##### MATERIAL SHOWN #####
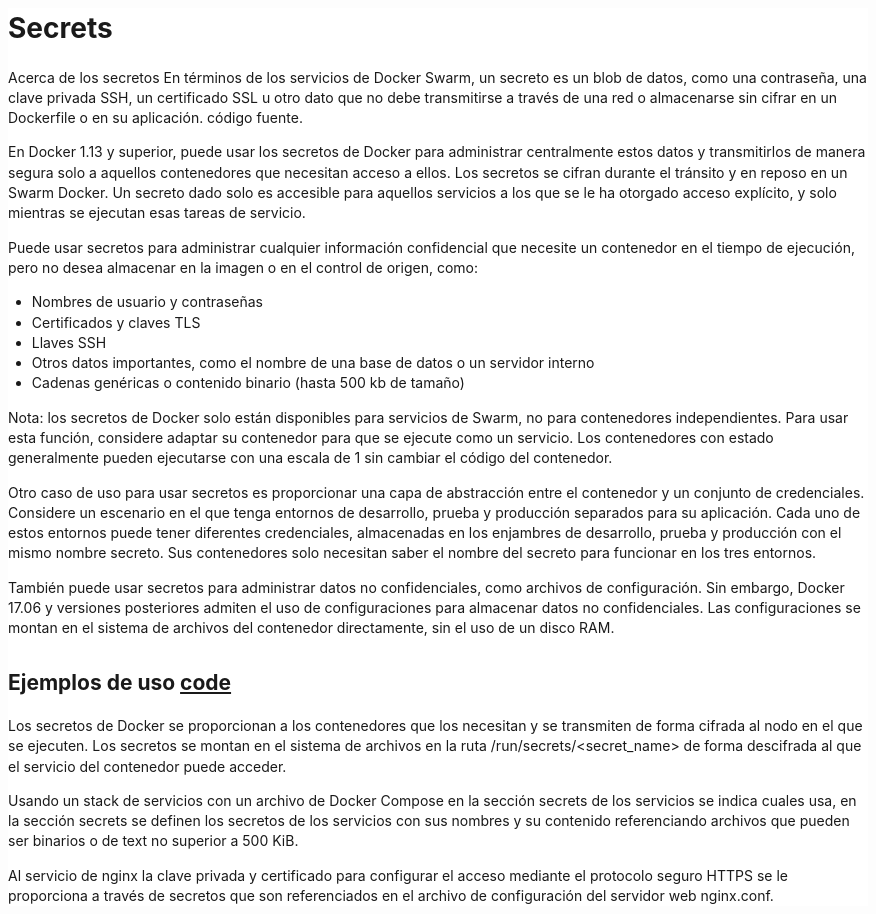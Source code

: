 

# Secrets

Acerca de los secretos
En términos de los servicios de Docker Swarm, un secreto es un blob de datos, como una contraseña, una clave privada SSH, un certificado SSL u otro dato que no debe transmitirse a través de una red o almacenarse sin cifrar en un Dockerfile o en su aplicación. código fuente.

En Docker 1.13 y superior, puede usar los secretos de Docker para administrar centralmente estos datos y transmitirlos de manera segura solo a aquellos contenedores que necesitan acceso a ellos. Los secretos se cifran durante el tránsito y en reposo en un Swarm Docker. Un secreto dado solo es accesible para aquellos servicios a los que se le ha otorgado acceso explícito, y solo mientras se ejecutan esas tareas de servicio.

Puede usar secretos para administrar cualquier información confidencial que necesite un contenedor en el tiempo de ejecución, pero no desea almacenar en la imagen o en el control de origen, como:

- Nombres de usuario y contraseñas
- Certificados y claves TLS
- Llaves SSH
- Otros datos importantes, como el nombre de una base de datos o un servidor interno
- Cadenas genéricas o contenido binario (hasta 500 kb de tamaño)

Nota: los secretos de Docker solo están disponibles para servicios de Swarm, no para contenedores independientes. Para usar esta función, considere adaptar su contenedor para que se ejecute como un servicio. Los contenedores con estado generalmente pueden ejecutarse con una escala de 1 sin cambiar el código del contenedor.

Otro caso de uso para usar secretos es proporcionar una capa de abstracción entre el contenedor y un conjunto de credenciales. Considere un escenario en el que tenga entornos de desarrollo, prueba y producción separados para su aplicación. Cada uno de estos entornos puede tener diferentes credenciales, almacenadas en los enjambres de desarrollo, prueba y producción con el mismo nombre secreto. Sus contenedores solo necesitan saber el nombre del secreto para funcionar en los tres entornos.

También puede usar secretos para administrar datos no confidenciales, como archivos de configuración. Sin embargo, Docker 17.06 y versiones posteriores admiten el uso de configuraciones para almacenar datos no confidenciales. Las configuraciones se montan en el sistema de archivos del contenedor directamente, sin el uso de un disco RAM.

## Ejemplos de uso [code](https://github.com/picodotdev/blog-ejemplos/tree/master/DockerSwarm)

Los secretos de Docker se proporcionan a los contenedores que los necesitan y se transmiten de forma cifrada al nodo en el que se ejecuten. Los secretos se montan en el sistema de archivos en la ruta /run/secrets/<secret_name> de forma descifrada al que el servicio del contenedor puede acceder.

Usando un stack de servicios con un archivo de Docker Compose en la sección secrets de los servicios se indica cuales usa, en la sección secrets se definen los secretos de los servicios con sus nombres y su contenido referenciando archivos que pueden ser binarios o de text no superior a 500 KiB.

Al servicio de nginx la clave privada y certificado para configurar el acceso mediante el protocolo seguro HTTPS se le proporciona a través de secretos que son referenciados en el archivo de configuración del servidor web nginx.conf.
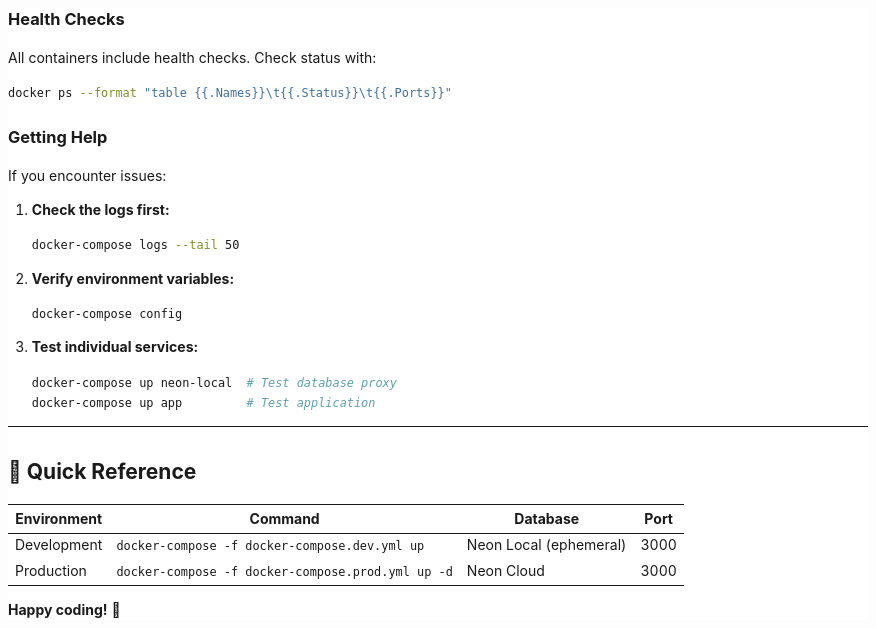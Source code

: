 ### Health Checks

All containers include health checks. Check status with:

```bash
docker ps --format "table {{.Names}}\t{{.Status}}\t{{.Ports}}"
```

### Getting Help

If you encounter issues:

1. **Check the logs first:**

   ```bash
   docker-compose logs --tail 50
   ```

2. **Verify environment variables:**

   ```bash
   docker-compose config
   ```

3. **Test individual services:**
   ```bash
   docker-compose up neon-local  # Test database proxy
   docker-compose up app         # Test application
   ```

---

## 🎯 Quick Reference

| Environment | Command                                           | Database               | Port |
| ----------- | ------------------------------------------------- | ---------------------- | ---- |
| Development | `docker-compose -f docker-compose.dev.yml up`     | Neon Local (ephemeral) | 3000 |
| Production  | `docker-compose -f docker-compose.prod.yml up -d` | Neon Cloud             | 3000 |

**Happy coding!** 🚀
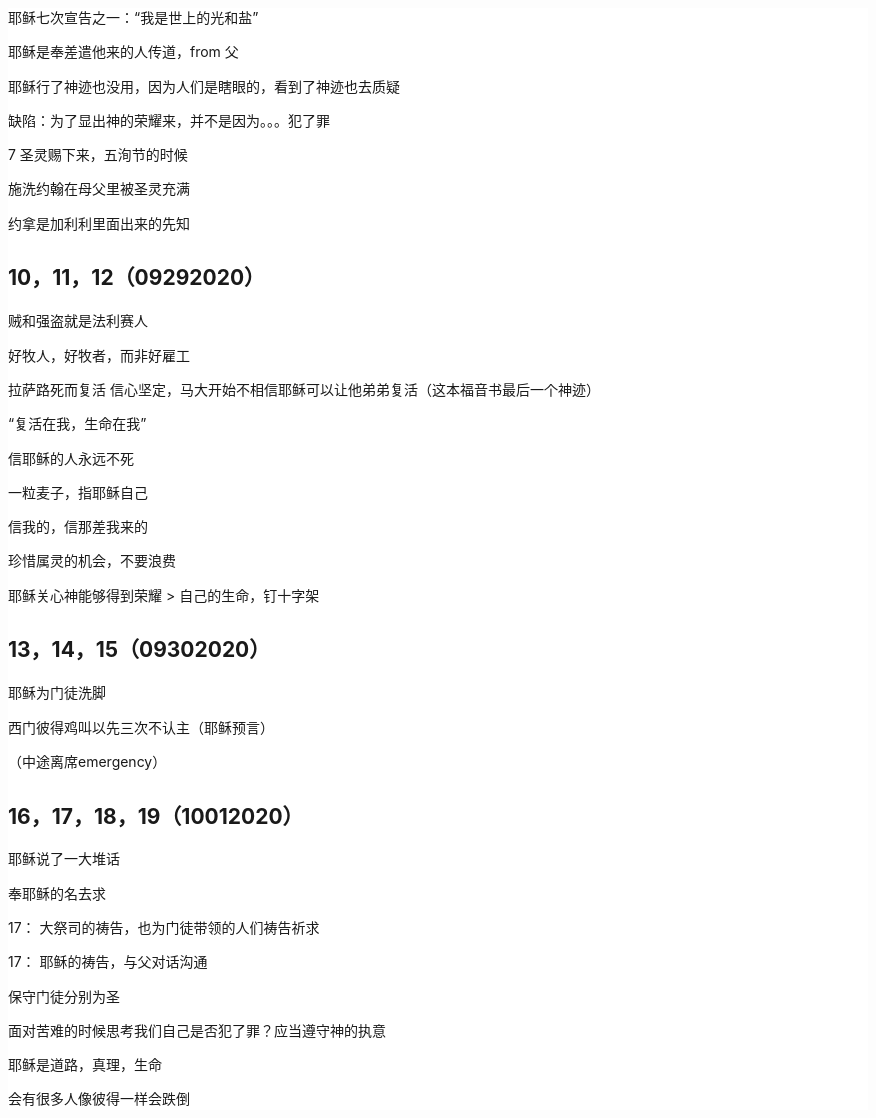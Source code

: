  耶稣七次宣告之一：“我是世上的光和盐”

 耶稣是奉差遣他来的人传道，from 父

 耶稣行了神迹也没用，因为人们是瞎眼的，看到了神迹也去质疑

 缺陷：为了显出神的荣耀来，并不是因为。。。犯了罪 

 7 圣灵赐下来，五洵节的时候 

 施洗约翰在母父里被圣灵充满

 约拿是加利利里面出来的先知

## 10，11，12（09292020）

 贼和强盗就是法利赛人

 好牧人，好牧者，而非好雇工

 拉萨路死而复活  信心坚定，马大开始不相信耶稣可以让他弟弟复活（这本福音书最后一个神迹）

 “复活在我，生命在我”

 信耶稣的人永远不死

  一粒麦子，指耶稣自己

 信我的，信那差我来的

 珍惜属灵的机会，不要浪费

 耶稣关心神能够得到荣耀 > 自己的生命，钉十字架

 

## 13，14，15（09302020）

 耶稣为门徒洗脚

 西门彼得鸡叫以先三次不认主（耶稣预言）

 （中途离席emergency）

## 16，17，18，19（10012020）

 耶稣说了一大堆话

 奉耶稣的名去求

 17： 大祭司的祷告，也为门徒带领的人们祷告祈求

  17： 耶稣的祷告，与父对话沟通

  保守门徒分别为圣

  面对苦难的时候思考我们自己是否犯了罪？应当遵守神的执意

 耶稣是道路，真理，生命

  会有很多人像彼得一样会跌倒
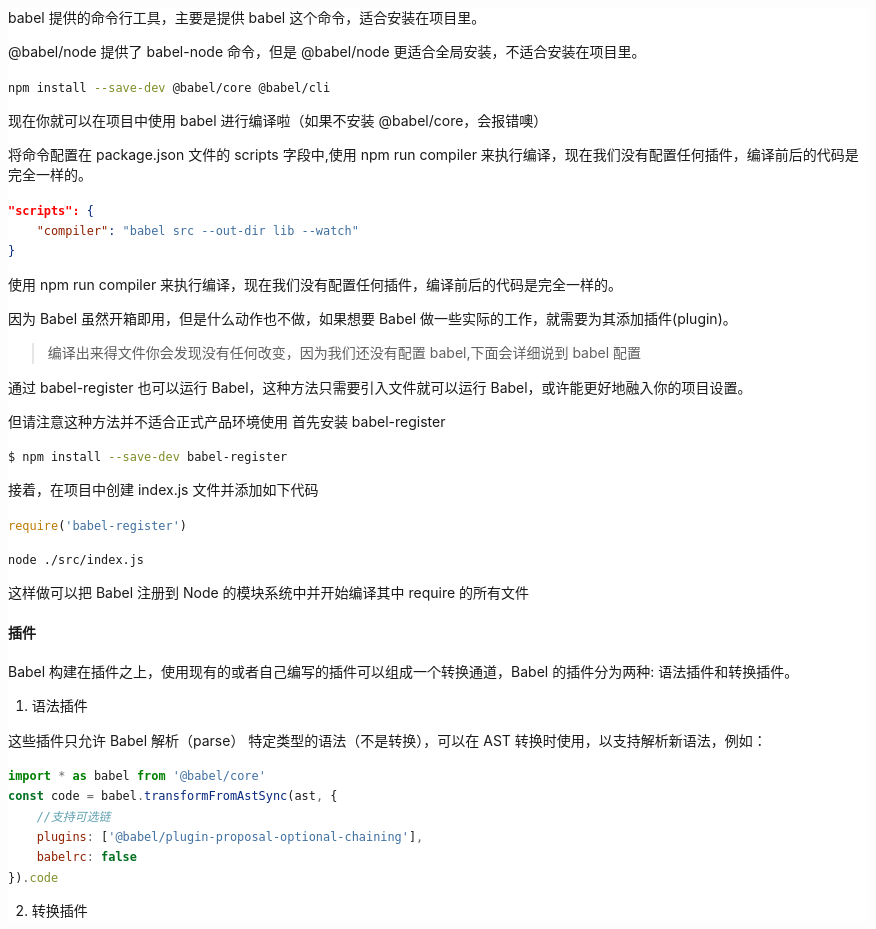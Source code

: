babel 提供的命令行工具，主要是提供 babel 这个命令，适合安装在项目里。

@babel/node 提供了 babel-node 命令，但是 @babel/node 更适合全局安装，不适合安装在项目里。

```bash
npm install --save-dev @babel/core @babel/cli
```

现在你就可以在项目中使用 babel 进行编译啦（如果不安装 @babel/core，会报错噢）

将命令配置在 package.json 文件的 scripts 字段中,使用 npm run compiler 来执行编译，现在我们没有配置任何插件，编译前后的代码是完全一样的。

```json
"scripts": {
    "compiler": "babel src --out-dir lib --watch"
}
```

使用 npm run compiler 来执行编译，现在我们没有配置任何插件，编译前后的代码是完全一样的。

因为 Babel 虽然开箱即用，但是什么动作也不做，如果想要 Babel 做一些实际的工作，就需要为其添加插件(plugin)。

> 编译出来得文件你会发现没有任何改变，因为我们还没有配置 babel,下面会详细说到 babel 配置

通过 babel-register 也可以运行 Babel，这种方法只需要引入文件就可以运行 Babel，或许能更好地融入你的项目设置。

但请注意这种方法并不适合正式产品环境使用
首先安装 babel-register

```bash
$ npm install --save-dev babel-register
```

接着，在项目中创建 index.js 文件并添加如下代码

```js
require('babel-register')
```

```bash
node ./src/index.js
```

这样做可以把 Babel 注册到 Node 的模块系统中并开始编译其中 require 的所有文件

#### 插件

Babel 构建在插件之上，使用现有的或者自己编写的插件可以组成一个转换通道，Babel 的插件分为两种: 语法插件和转换插件。

1. 语法插件

这些插件只允许 Babel 解析（parse） 特定类型的语法（不是转换），可以在 AST 转换时使用，以支持解析新语法，例如：

```js
import * as babel from '@babel/core'
const code = babel.transformFromAstSync(ast, {
	//支持可选链
	plugins: ['@babel/plugin-proposal-optional-chaining'],
	babelrc: false
}).code
```

2. 转换插件

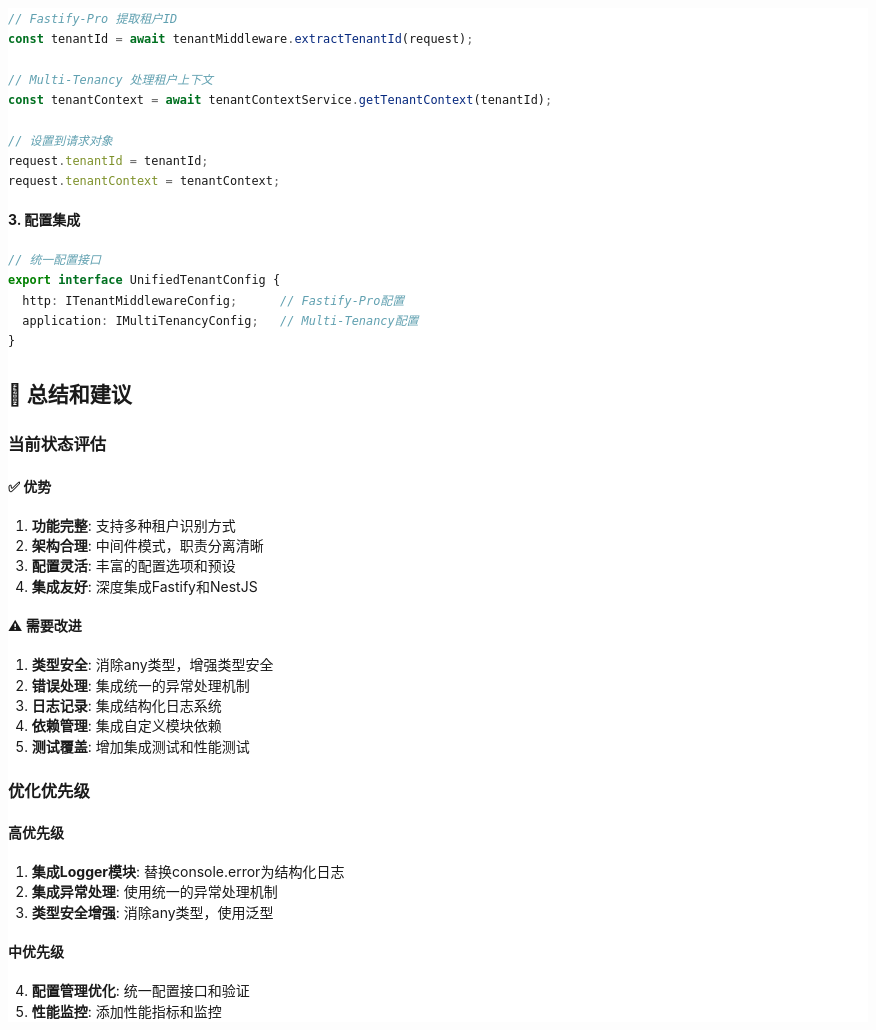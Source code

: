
 ```typescript
// Fastify-Pro 提取租户ID
const tenantId = await tenantMiddleware.extractTenantId(request);

// Multi-Tenancy 处理租户上下文
const tenantContext = await tenantContextService.getTenantContext(tenantId);

// 设置到请求对象
request.tenantId = tenantId;
request.tenantContext = tenantContext;
```

#### **3. 配置集成**

```typescript
// 统一配置接口
export interface UnifiedTenantConfig {
  http: ITenantMiddlewareConfig;      // Fastify-Pro配置
  application: IMultiTenancyConfig;   // Multi-Tenancy配置
}
```

## 🎯 总结和建议

### **当前状态评估**

#### **✅ 优势**

1. **功能完整**: 支持多种租户识别方式
2. **架构合理**: 中间件模式，职责分离清晰
3. **配置灵活**: 丰富的配置选项和预设
4. **集成友好**: 深度集成Fastify和NestJS

#### **⚠️ 需要改进**

1. **类型安全**: 消除any类型，增强类型安全
2. **错误处理**: 集成统一的异常处理机制
3. **日志记录**: 集成结构化日志系统
4. **依赖管理**: 集成自定义模块依赖
5. **测试覆盖**: 增加集成测试和性能测试

### **优化优先级**

#### **高优先级**

1. **集成Logger模块**: 替换console.error为结构化日志
2. **集成异常处理**: 使用统一的异常处理机制
3. **类型安全增强**: 消除any类型，使用泛型

#### **中优先级**

4. **配置管理优化**: 统一配置接口和验证
5. **性能监控**: 添加性能指标和监控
#####
- DIRECTIONS:
Which lines in the records above contain the word "request"? Return each of them.

- YOUR SOLUTION:
const tenantId = await tenantMiddleware.extractTenantId(request);
request.tenantId = tenantId;
request.tenantContext = tenantContext;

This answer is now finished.